(Formally known as Laparoscopic Cholecystectomy)
How is the gallbladder removed?
The most common method of Gallbladder removal is with laparoscopic (keyhole) surgery. A small cut is made under the umbilicus (belly button). Through this a camera is placed, and gas is instilled. Two to three other small cuts are placed in the upper abdomen, through which instruments are introduced to dissect free the Gallbladder. If there is concern about the possibility of Gallstones in the bile duct, an x-ray (Cholangiogram) will be performed through the Gallbladder (cystic) duct.

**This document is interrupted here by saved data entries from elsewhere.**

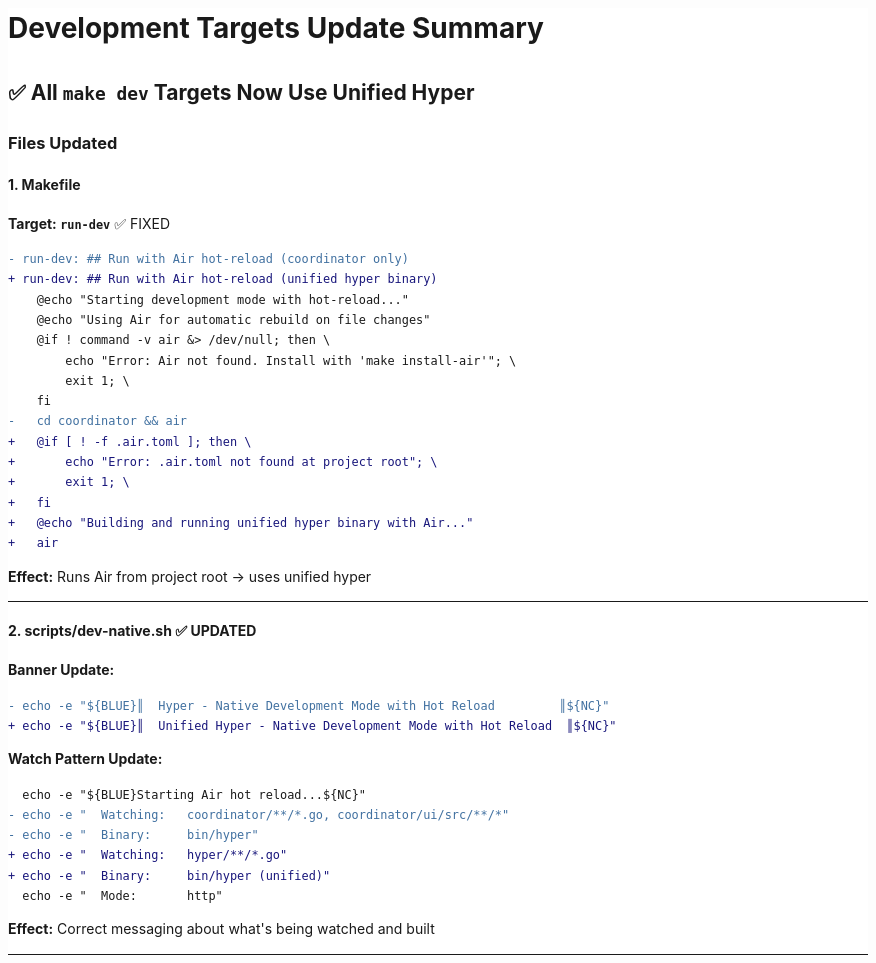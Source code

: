 # Development Targets Update Summary

## ✅ **All `make dev` Targets Now Use Unified Hyper**

### **Files Updated**

#### 1. **Makefile**

**Target: `run-dev`** ✅ FIXED
```diff
- run-dev: ## Run with Air hot-reload (coordinator only)
+ run-dev: ## Run with Air hot-reload (unified hyper binary)
  	@echo "Starting development mode with hot-reload..."
  	@echo "Using Air for automatic rebuild on file changes"
  	@if ! command -v air &> /dev/null; then \
  		echo "Error: Air not found. Install with 'make install-air'"; \
  		exit 1; \
  	fi
- 	cd coordinator && air
+ 	@if [ ! -f .air.toml ]; then \
+ 		echo "Error: .air.toml not found at project root"; \
+ 		exit 1; \
+ 	fi
+ 	@echo "Building and running unified hyper binary with Air..."
+ 	air
```

**Effect:** Runs Air from project root → uses unified hyper

---

#### 2. **scripts/dev-native.sh** ✅ UPDATED

**Banner Update:**
```diff
- echo -e "${BLUE}║  Hyper - Native Development Mode with Hot Reload         ║${NC}"
+ echo -e "${BLUE}║  Unified Hyper - Native Development Mode with Hot Reload  ║${NC}"
```

**Watch Pattern Update:**
```diff
  echo -e "${BLUE}Starting Air hot reload...${NC}"
- echo -e "  Watching:   coordinator/**/*.go, coordinator/ui/src/**/*"
- echo -e "  Binary:     bin/hyper"
+ echo -e "  Watching:   hyper/**/*.go"
+ echo -e "  Binary:     bin/hyper (unified)"
  echo -e "  Mode:       http"
```

**Effect:** Correct messaging about what's being watched and built

---
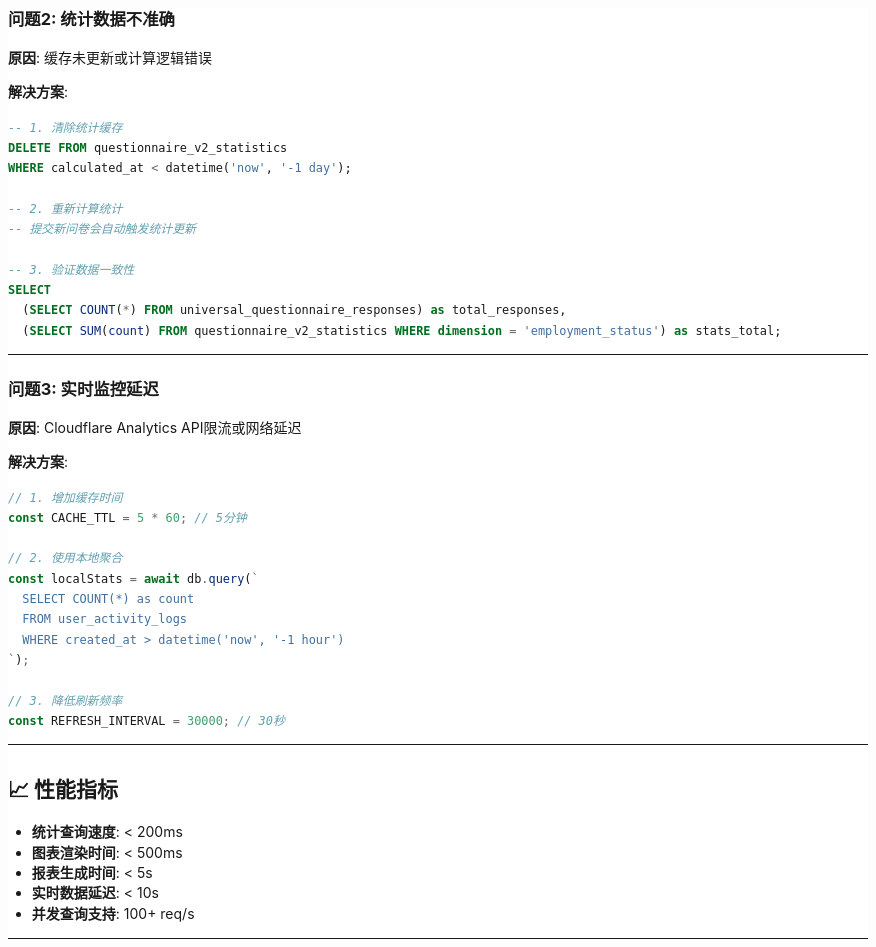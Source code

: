 
### 问题2: 统计数据不准确

**原因**: 缓存未更新或计算逻辑错误

**解决方案**:
```sql
-- 1. 清除统计缓存
DELETE FROM questionnaire_v2_statistics
WHERE calculated_at < datetime('now', '-1 day');

-- 2. 重新计算统计
-- 提交新问卷会自动触发统计更新

-- 3. 验证数据一致性
SELECT 
  (SELECT COUNT(*) FROM universal_questionnaire_responses) as total_responses,
  (SELECT SUM(count) FROM questionnaire_v2_statistics WHERE dimension = 'employment_status') as stats_total;
```

---

### 问题3: 实时监控延迟

**原因**: Cloudflare Analytics API限流或网络延迟

**解决方案**:
```typescript
// 1. 增加缓存时间
const CACHE_TTL = 5 * 60; // 5分钟

// 2. 使用本地聚合
const localStats = await db.query(`
  SELECT COUNT(*) as count
  FROM user_activity_logs
  WHERE created_at > datetime('now', '-1 hour')
`);

// 3. 降低刷新频率
const REFRESH_INTERVAL = 30000; // 30秒
```

---

## 📈 性能指标

- **统计查询速度**: < 200ms
- **图表渲染时间**: < 500ms
- **报表生成时间**: < 5s
- **实时数据延迟**: < 10s
- **并发查询支持**: 100+ req/s

---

The cystic duct and cystic artery are then clipped with permanent titanium clips. These do not cause any long term problems. The Gallbladder is then removed from its attachment to the liver. A drain (plastic tube) is sometimes left overnight to ensure that no fluid (blood or bile) collects in the abdomen.
post operative Care
Following Gallbladder Surgery, post operative care is different for each person. Most patients stay one night in hospital. If there is a drain it will generally be removed the morning after surgery, just prior to discharge.
Sutures are dissolving and buried, waterproof dressings can stay on for 7 days. A follow-up appointment is made for 3 weeks after surgery. You may eat and drink normally after a day or two, although very rich foods are not recommended in the first week.
What are the potential complications of Gallbladder Surgery?
Serious complications after Gallbladder Surgery are rare. They can include, but are not limited to, the following:
Bile duct injury
There is a small risk of injuring a major bile duct draining out of the liver. This injury occurs in around 1 in 300 cases. It may be recognised at the time of the surgery or in the days that follow. Injury to a major bile duct frequently requires further procedures to diagnose and repair it.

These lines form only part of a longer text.